Instructions for the task: Note each line in the data below that holds "addition", and copy it.

Record extracts:
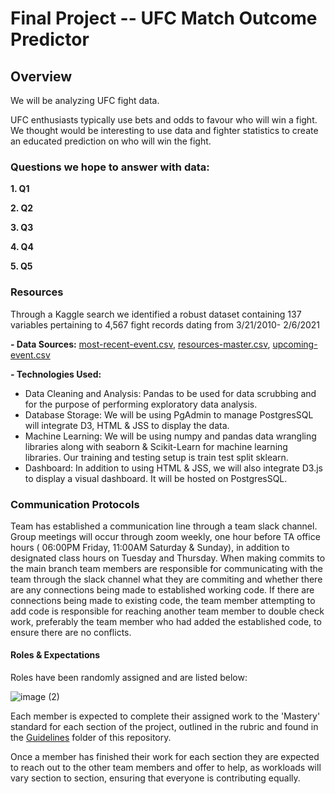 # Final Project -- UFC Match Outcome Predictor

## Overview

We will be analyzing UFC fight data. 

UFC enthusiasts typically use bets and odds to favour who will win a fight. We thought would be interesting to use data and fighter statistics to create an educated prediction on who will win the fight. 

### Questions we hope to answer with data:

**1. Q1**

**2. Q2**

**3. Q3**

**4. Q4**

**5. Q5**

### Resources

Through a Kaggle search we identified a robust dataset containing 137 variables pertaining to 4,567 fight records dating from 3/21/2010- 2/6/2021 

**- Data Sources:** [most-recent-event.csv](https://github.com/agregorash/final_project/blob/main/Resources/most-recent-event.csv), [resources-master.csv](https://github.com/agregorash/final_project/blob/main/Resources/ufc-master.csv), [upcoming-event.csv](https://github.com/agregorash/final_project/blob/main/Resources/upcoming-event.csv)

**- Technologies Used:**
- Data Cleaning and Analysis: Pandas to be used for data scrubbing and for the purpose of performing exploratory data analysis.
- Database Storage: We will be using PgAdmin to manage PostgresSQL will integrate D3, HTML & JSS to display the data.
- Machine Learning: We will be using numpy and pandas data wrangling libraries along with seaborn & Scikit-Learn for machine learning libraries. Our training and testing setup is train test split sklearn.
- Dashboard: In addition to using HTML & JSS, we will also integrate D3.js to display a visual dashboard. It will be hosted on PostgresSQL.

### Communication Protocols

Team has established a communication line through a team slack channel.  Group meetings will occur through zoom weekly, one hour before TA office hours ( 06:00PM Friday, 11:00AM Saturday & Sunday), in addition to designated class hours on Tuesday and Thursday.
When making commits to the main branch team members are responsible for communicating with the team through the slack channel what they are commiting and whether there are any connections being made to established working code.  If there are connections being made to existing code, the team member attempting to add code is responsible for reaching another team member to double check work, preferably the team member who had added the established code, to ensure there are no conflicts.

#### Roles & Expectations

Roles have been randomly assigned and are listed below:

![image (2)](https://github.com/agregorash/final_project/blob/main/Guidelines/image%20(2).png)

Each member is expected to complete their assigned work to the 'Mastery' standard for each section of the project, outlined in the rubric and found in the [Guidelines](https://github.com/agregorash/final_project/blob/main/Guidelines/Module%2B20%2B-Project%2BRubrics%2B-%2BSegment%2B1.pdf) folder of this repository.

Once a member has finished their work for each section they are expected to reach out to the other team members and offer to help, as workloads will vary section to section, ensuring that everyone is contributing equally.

Response below:
- Dashboard: In addition to using HTML & JSS, we will also integrate D3.js to display a visual dashboard. It will be hosted on PostgresSQL.
Team has established a communication line through a team slack channel.  Group meetings will occur through zoom weekly, one hour before TA office hours ( 06:00PM Friday, 11:00AM Saturday & Sunday), in addition to designated class hours on Tuesday and Thursday.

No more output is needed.